MATERIAL SUPPLIED ▸
##############################

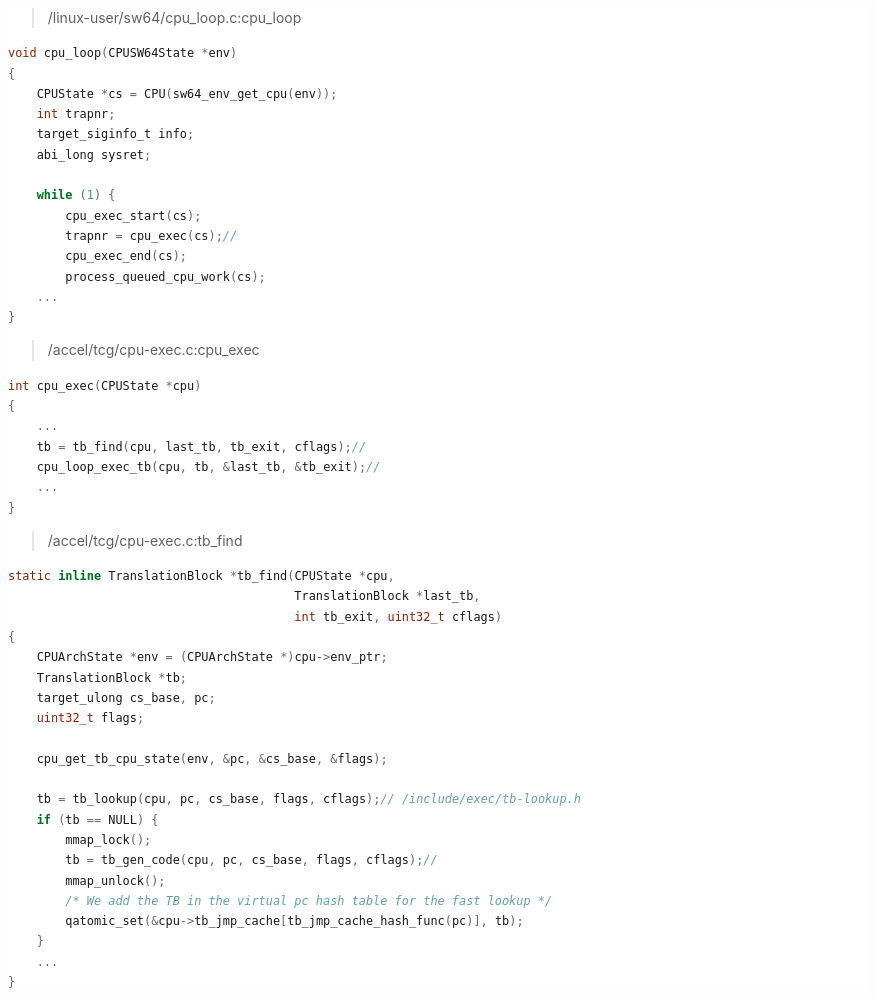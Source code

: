 > /linux-user/sw64/cpu_loop.c:cpu_loop

```c
void cpu_loop(CPUSW64State *env)
{
    CPUState *cs = CPU(sw64_env_get_cpu(env));
    int trapnr;
    target_siginfo_t info;
    abi_long sysret;

    while (1) {
        cpu_exec_start(cs);
        trapnr = cpu_exec(cs);//
        cpu_exec_end(cs);
        process_queued_cpu_work(cs);
    ...
}
```

> /accel/tcg/cpu-exec.c:cpu_exec

```c
int cpu_exec(CPUState *cpu)
{
    ...
    tb = tb_find(cpu, last_tb, tb_exit, cflags);//
    cpu_loop_exec_tb(cpu, tb, &last_tb, &tb_exit);//
    ...
}
```

> /accel/tcg/cpu-exec.c:tb_find

```c
static inline TranslationBlock *tb_find(CPUState *cpu,
                                        TranslationBlock *last_tb,
                                        int tb_exit, uint32_t cflags)
{
    CPUArchState *env = (CPUArchState *)cpu->env_ptr;
    TranslationBlock *tb;
    target_ulong cs_base, pc;
    uint32_t flags;

    cpu_get_tb_cpu_state(env, &pc, &cs_base, &flags);

    tb = tb_lookup(cpu, pc, cs_base, flags, cflags);// /include/exec/tb-lookup.h
    if (tb == NULL) {
        mmap_lock();
        tb = tb_gen_code(cpu, pc, cs_base, flags, cflags);//
        mmap_unlock();
        /* We add the TB in the virtual pc hash table for the fast lookup */
        qatomic_set(&cpu->tb_jmp_cache[tb_jmp_cache_hash_func(pc)], tb);
    }
    ...
}
```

##############################

GOAL OF THE EXERCISE ▸ Copy the material above word for word, images excluded.

ANSWER TO THE PROBLEM ▸
Source code

: > /linux-user/sw64/cpu_loop.c:cpu_loop

```c
void cpu_loop(CPUSW64State *env)
{
    CPUState *cs = CPU(sw64_env_get_cpu(env));
    int trapnr;
    target_siginfo_t info;
    abi_long sysret;

    while (1) {
        cpu_exec_start(cs);
        trapnr = cpu_exec(cs);//
        cpu_exec_end(cs);
        process_queued_cpu_work(cs);
    ...
}
```

> /accel/tcg/cpu-exec.c:cpu_exec

```c
int cpu_exec(CPUState *cpu)
{
    ...
    tb = tb_find(cpu, last_tb, tb_exit, cflags);//
    cpu_loop_exec_tb(cpu, tb, &last_tb, &tb_exit);//
    ...
}
```

> /accel/tcg/cpu-exec.c:tb_find

```c
static inline TranslationBlock *tb_find(CPUState *cpu,
                                        TranslationBlock *last_tb,
                                        int tb_exit, uint32_t cflags)
{
    CPUArchState *env = (CPUArchState *)cpu->env_ptr;
    TranslationBlock *tb;
    target_ulong cs_base, pc;
    uint32_t flags;

    cpu_get_tb_cpu_state(env, &pc, &cs_base, &flags);

    tb = tb_lookup(cpu, pc, cs_base, flags, cflags);// /include/exec/tb-lookup.h
    if (tb == NULL) {
        mmap_lock();
        tb = tb_gen_code(cpu, pc, cs_base, flags, cflags);//
        mmap_unlock();
        /* We add the TB in the virtual pc hash table for the fast lookup */
        qatomic_set(&cpu->tb_jmp_cache[tb_jmp_cache_hash_func(pc)], tb);
    }
    ...
}
```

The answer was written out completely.